10月23日、オランダのディック・スホーフ首相は、政府による接収について「(中国人)CEOによる経営上の問題であり、中国への対抗措置ではない」と説明したが、中国政府が納得する可能性は小さい。

 

ネクスペリアは10月上旬、「一部製品の供給に影響が出る可能性がある」との通知を取引先に送付した。欧州自動車工業会やドイツ自動車工業会は、「短期間での代替生産の確保は不可能」として警鐘を鳴らしている。ドイツ経済省は業界幹部との緊急協議を実施し、日本自動車工業会も「世界の自動車生産に深刻な影響を及ぼしかねない」との声明を発表した。

 

欧州委員会はこの事態を受け、半導体の自給体制を強化するための「第二次チップス法」を来年初頭にも提案する方針だ。しかし、2030年までに世界シェア20%を目指す計画は遅れが目立っており、今回の混乱は、EV化とデジタル化が進む欧州自動車産業の中枢を直撃しかねない状況となっている。

[米国/日本] 

米労働省によると、9月の消費者物価指数(CPI)は前年同月比+3.0%だった。上昇率は、8月(+2.9%)から小幅に拡大したものの、市場予想(+3.1%)を下回った。
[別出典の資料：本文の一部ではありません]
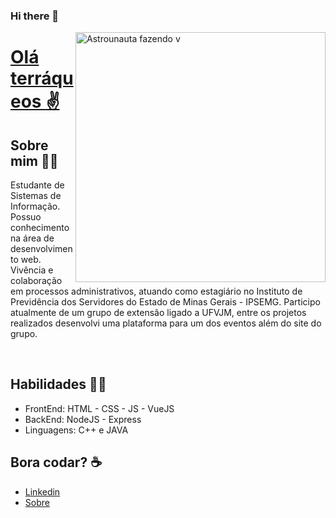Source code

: ### Hi there 👋

<!--
**itals53fs/itals53fs** is a ✨ _special_ ✨ repository because its `README.md` (this file) appears on your GitHub profile.

Here are some ideas to get you started:

- 🔭 I’m currently working on ...
- 🌱 I’m currently learning ...
- 👯 I’m looking to collaborate on ...
- 🤔 I’m looking for help with ...
- 💬 Ask me about ...
- 📫 How to reach me: ...
- 😄 Pronouns: ...
- ⚡ Fun fact: ...
-->

<img src="https://i.imgur.com/i55ktTL.png" min-width="400px" max-width="400px" width="400px" align="right" alt="Astrounauta fazendo v">

# <a href="https://www.instagram.com/ulisses.brandao">Olá terráqueos ✌️</a>
 ## Sobre mim 🙋‍♂️
Estudante de Sistemas de 	Informação. Possuo conhecimento na área de desenvolvimento web. Vivência e colaboração em processos administrativos, atuando como estagiário no Instituto de Previdência dos Servidores do Estado de Minas Gerais - IPSEMG. Participo atualmente de um grupo de extensão ligado a UFVJM, entre os projetos realizados desenvolvi uma plataforma para um dos eventos além do site do grupo.

<br>

## Habilidades 👨‍💻
- FrontEnd: HTML - CSS - JS - VueJS
- BackEnd: NodeJS - Express
- Linguagens:  C++ e JAVA



##  Bora codar?  ☕
- <a href="https://www.linkedin.com/in/tales-felix-7b3b1a1a5">Linkedin</a>
- <a href="http://italsblog.epizy.com/">Sobre</a>
</div>

<!-- modelo inspirado na giovannamoeller -->
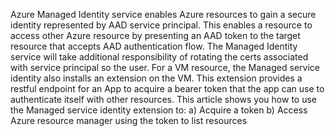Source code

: Azure Managed Identity service enables Azure resources to gain a secure identity represented by AAD service principal. This enables a resource to access other Azure resource by presenting an AAD token to the target resource that accepts AAD authentication flow. 
The Managed Identity service will take additional responsibility of rotating the certs associated with service principal so the user.
For a VM resource, the Managed service identity also installs an extension on the VM. This extension provides a restful endpoint for an App to acquire a bearer token that the app can use to authenticate itself with other resources.
This article shows you how to use the Managed service identity extension to:
a)	Acquire a token
b)	Access Azure resource manager using the token to list resources

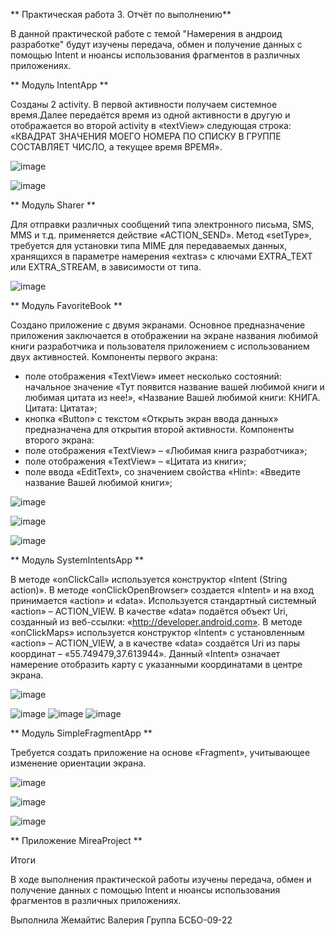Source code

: **  Практическая работа 3. Отчёт по выполнению**

В данной практической работе с темой "Намерения в андроид разработке" будут изучены передача, обмен и получение данных с помощью Intent и нюансы использования фрагментов в различных приложениях.

**  Модуль IntentApp **

Созданы 2 activity. В первой активности получаем системное время.Далее передаётся время из одной активности в другую и отображается
во второй activity в «textView» следующая строка: «КВАДРАТ ЗНАЧЕНИЯ МОЕГО НОМЕРА ПО СПИСКУ В ГРУППЕ СОСТАВЛЯЕТ ЧИСЛО, а текущее время ВРЕМЯ».

![image](https://github.com/user-attachments/assets/3e0b232b-db99-48ff-b50a-a11cd61a4670)

![image](https://github.com/user-attachments/assets/2ae06294-55ae-4b38-bafd-7a119ef50eae)


**  Модуль Sharer **

Для отправки различных сообщений типа электронного письма, SMS, MMS
и т.д. применяется действие «ACTION_SEND». Метод «setType», требуется для
установки типа MIME для передаваемых данных, хранящихся в параметре
намерения «extras» с ключами EXTRA_TEXT или EXTRA_STREAM, в зависимости
от типа.

![image](https://github.com/user-attachments/assets/bd63182c-6715-4fa5-8ca6-1f82110b665f)


**  Модуль FavoriteBook **

Создано приложение с двумя экранами. Основное предназначение приложения
заключается в отображении на экране названия любимой книги разработчика
и пользователя приложением с использованием двух активностей.
Компоненты первого экрана:
- поле отображения «TextView» имеет несколько состояний: начальное
значение «Тут появится название вашей любимой книги и любимая цитата из нее!»,
«Название Вашей любимой книги: КНИГА. Цитата: Цитата»;
- кнопка «Button» с текстом «Открыть экран ввода данных» предназначена
для открытия второй активности.
Компоненты второго экрана:
- поле отображения «TextView» – «Любимая книга разработчика»;
- поле отображения «TextView» – «Цитата из книги»;
- поле ввода «EditText», со значением свойства «Hint»: «Введите название
Вашей любимой книги»;

![image](https://github.com/user-attachments/assets/e366e748-bc13-4430-b0a9-3b3fc46e5cab)

![image](https://github.com/user-attachments/assets/650f8302-1136-4fc9-bdb2-ed59d14848af)

![image](https://github.com/user-attachments/assets/c4173407-4adc-48ea-bd24-903d30be1d96)


**  Модуль SystemIntentsApp **

В методе «onClickCall» используется конструктор «Intent (String action)».
В методе «onClickOpenBrowser» создается «Intent» и на вход принимается
«action» и «data». Используется стандартный системный «action» – ACTION_VIEW.
В качестве «data» подаётся объект Uri, созданный из веб-ссылки:
«http://developer.android.com».
В методе «onClickMaps» используется конструктор «Intent» с установленным
«action» – ACTION_VIEW, а в качестве «data» создаётся Uri из пары координат –
«55.749479,37.613944». Данный «Intent» означает намерение отобразить карту
с указанными координатами в центре экрана.

![image](https://github.com/user-attachments/assets/1cc43243-5cb7-4ae6-b0ed-be9031f45628)

![image](https://github.com/user-attachments/assets/6af52fd8-ebc0-4546-9f43-02ed37dc2737) ![image](https://github.com/user-attachments/assets/4c65d584-c6ea-45da-a50e-c79b9e22f084) ![image](https://github.com/user-attachments/assets/e0244759-58bd-425f-966f-540b6d47c7a5)


**  Модуль SimpleFragmentApp **

Требуется создать приложение на основе «Fragment», учитывающее
изменение ориентации экрана.

![image](https://github.com/user-attachments/assets/fbff7381-bc87-464e-b2fd-b471167121da)

![image](https://github.com/user-attachments/assets/90a1887d-e0dd-442d-8bf4-ceb112129959)

![image](https://github.com/user-attachments/assets/bbda577f-519a-4242-beca-28b3efdb76d7)


**  Приложение MireaProject **






Итоги

В ходе выполнения практической работы изучены передача, обмен и получение данных с помощью Intent и нюансы использования фрагментов в различных приложениях.

Выполнила Жемайтис Валерия
Группа БСБО-09-22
また、食品とエネルギーを除くコア指数も+3.0であり、これは8月(+3.1%)からやや縮小した。

 

内訳を見ると、食品(+3.1%)やエネルギー(+2.8%)は上昇した。財(+1.5%)に対してサービス(+3.5%)が上昇しており、物価のけん引役になっている。足元の物価の変動を見ると、衣料品や家具・寝具などの上昇ペースが加速しており、関税引き上げの影響が表れているようだ。

 

市場では、物価上昇率が予想を下回ったこともあり、10月の利下げ観測が高まった。 一方、日本の総務省によると、9月の消費者物価指数は前年同月比+2.9%となり、8月(+2.7%)から上昇率を拡大させた。2022年4月以降、2%を上回る物価上昇が継続している。生鮮食品を除く総合(コア指数)も+2.9%であり、8月(+2.7%)から拡大。生鮮食品及びエネルギーを除く総合(コアコア指数)は+3.0%、8月(+3.3%)から縮小した。

 

内訳を見ると、エネルギーが+2.3%と、8月(▲3.3%)からプラスに転じた。2024年9月に酷暑乗り切り緊急支援が実施されていた反動が表れた。また、2025年には引き続き電気・ガス料金負担軽減支援事業が実施されており、仮にこの支援策がなければ、物価上昇率は3.1%程度になっていた計算だ。生鮮食品を除く食料が+7.6%と、8月(+8.0%)から縮小したものの、依然として高い伸び率を維持している。そのため、生活実感に近いとされる持家の帰属家賃を除く総合は+3.4%であり、8月(+3.1%)から上昇率を拡大させた。